Je m'attarderai tout d'abord sur les crédits de la Cour des comptes et des juridictions financières, qui s'élèvent à près de 261 millions d'euros, en hausse de 2,2 % par rapport à 2024.

Les magistrats financiers devraient bénéficier cette année d'une mesure de revalorisation indemnitaire, pour laquelle une enveloppe de 5 millions d'euros est prévue dans le PLF. Cette mesure me semble bienvenue et permettra d'éviter un décrochage de leur rémunération par rapport à celle des administrateurs de l'État. Il serait en effet illogique que les juridictions financières soient confrontées à une perte d'attractivité et paient les conséquences de la réforme de la fonction publique, qui résulte d'une décision gouvernementale.

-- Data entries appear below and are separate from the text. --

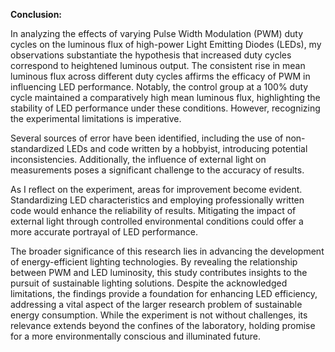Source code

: **Conclusion:**

In analyzing the effects of varying Pulse Width Modulation (PWM) duty cycles on the luminous flux of high-power Light Emitting Diodes (LEDs), my observations substantiate the hypothesis that increased duty cycles correspond to heightened luminous output. The consistent rise in mean luminous flux across different duty cycles affirms the efficacy of PWM in influencing LED performance. Notably, the control group at a 100% duty cycle maintained a comparatively high mean luminous flux, highlighting the stability of LED performance under these conditions. However, recognizing the experimental limitations is imperative.

Several sources of error have been identified, including the use of non-standardized LEDs and code written by a hobbyist, introducing potential inconsistencies. Additionally, the influence of external light on measurements poses a significant challenge to the accuracy of results.

As I reflect on the experiment, areas for improvement become evident. Standardizing LED characteristics and employing professionally written code would enhance the reliability of results. Mitigating the impact of external light through controlled environmental conditions could offer a more accurate portrayal of LED performance.

The broader significance of this research lies in advancing the development of energy-efficient lighting technologies. By revealing the relationship between PWM and LED luminosity, this study contributes insights to the pursuit of sustainable lighting solutions. Despite the acknowledged limitations, the findings provide a foundation for enhancing LED efficiency, addressing a vital aspect of the larger research problem of sustainable energy consumption. While the experiment is not without challenges, its relevance extends beyond the confines of the laboratory, holding promise for a more environmentally conscious and illuminated future.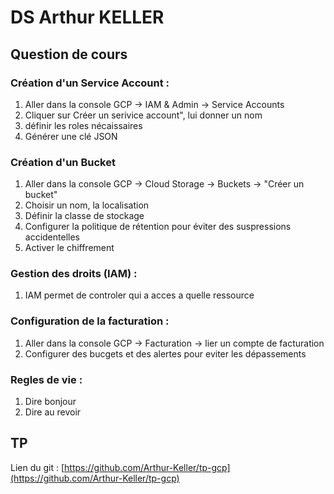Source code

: # DS Arthur KELLER

## Question de cours

### Création d'un Service Account :

1. Aller dans la console GCP -> IAM & Admin -> Service Accounts
2. Cliquer sur Créer un serivice account", lui donner un nom
3. définir les roles nécaissaires
4. Générer une clé JSON

### Création d'un Bucket
1. Aller dans la console GCP -> Cloud Storage -> Buckets -> "Créer un bucket"
2. Choisir un nom, la localisation
3. Définir la classe de stockage
4. Configurer la politique de rétention pour éviter des suspressions accidentelles
5. Activer le chiffrement 

### Gestion des droits (IAM) :
1. IAM permet de controler qui a acces a quelle ressource


### Configuration de la facturation :
1. Aller dans la console GCP -> Facturation -> lier un compte de facturation
2. Configurer des bucgets et des alertes pour eviter les dépassements

### Regles de vie :
1. Dire bonjour 
2. Dire au revoir

## TP

Lien du git :
[https://github.com/Arthur-Keller/tp-gcp](https://github.com/Arthur-Keller/tp-gcp)


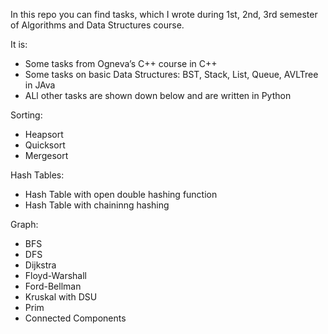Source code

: In this repo you can find tasks, which I wrote during 1st, 2nd, 3rd semester of Algorithms
and Data Structures course.

It is:

* Some tasks from Ogneva’s C++ course in C++
* Some tasks on basic Data Structures: BST, Stack, List, Queue, AVLTree in JAva
* ALl other tasks are shown down below and are written in Python

Sorting:

* Heapsort
* Quicksort
* Mergesort

Hash Tables:

* Hash Table with open double hashing function
* Hash Table with chaininng hashing

Graph:

* BFS
* DFS
* Dijkstra
* Floyd-Warshall
* Ford-Bellman
* Kruskal with DSU
* Prim
* Connected Components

Je salue par ailleurs les efforts de la Cour pour réduire ses dépenses de fonctionnement courant, comme en témoigne la baisse de 5 % des dépenses hors titre 2 du programme.

J'en viens maintenant au budget du Cese, qui s'élève à près de 35 millions d'euros, en baisse de 22,4 % par rapport à 2024. Cette diminution des crédits doit toutefois être nuancée, dans la mesure où elle résulte principalement d'une mesure de périmètre. Lors du PLF 2024, j'avais fait part à notre assemblée de mes réserves sur la budgétisation de l'enveloppe consacrée à la participation citoyenne. Pour l'année 2025, la justification au premier euro manque toujours. Monsieur le ministre, cette situation n'est pas satisfaisante du point de vue de la bonne information du Parlement.

Je conclurai mon propos en évoquant le budget du Conseil d'État et des juridictions administratives, qui concentre à lui seul deux tiers des crédits de la mission. Il s'élève à 604 millions d'euros, en hausse de 3,5 % par rapport à l'année 2024. Cette augmentation des crédits est en grande partie imputable à la poursuite du mouvement de revalorisation indemnitaire des magistrats administratifs, pour laquelle une enveloppe de 8,8 millions d'euros est prévue.

L'année 2025 sera par ailleurs marquée par une stabilisation des effectifs des juridictions administratives. Monsieur le ministre, ce gel des effectifs risque de mettre les juridictions administratives sous tension et pourrait conduire à un allongement des délais de jugement. Je prendrai l'exemple de la commission du contentieux du stationnement payant (CCSP), qui a vu son activité presque tripler entre 2018 et 2023, mais dont les effectifs n'ont pas augmenté en conséquence sur cette période. Les délais de traitement s'allongent donc.

Je conçois que la stabilisation des effectifs puisse se justifier cette année par la nécessité de redresser nos finances publiques à court terme. Toutefois, la représentation nationale ne pourra faire l'économie, lors des prochaines programmations budgétaires, d'une réflexion sur les moyens accordés aux juridictions administratives, dont les missions régaliennes me semblent devoir être préservées malgré le contexte budgétaire contraint. On ne peut leur demander un raccourcissement des délais de jugement sans leur donner les moyens d'atteindre cet objectif.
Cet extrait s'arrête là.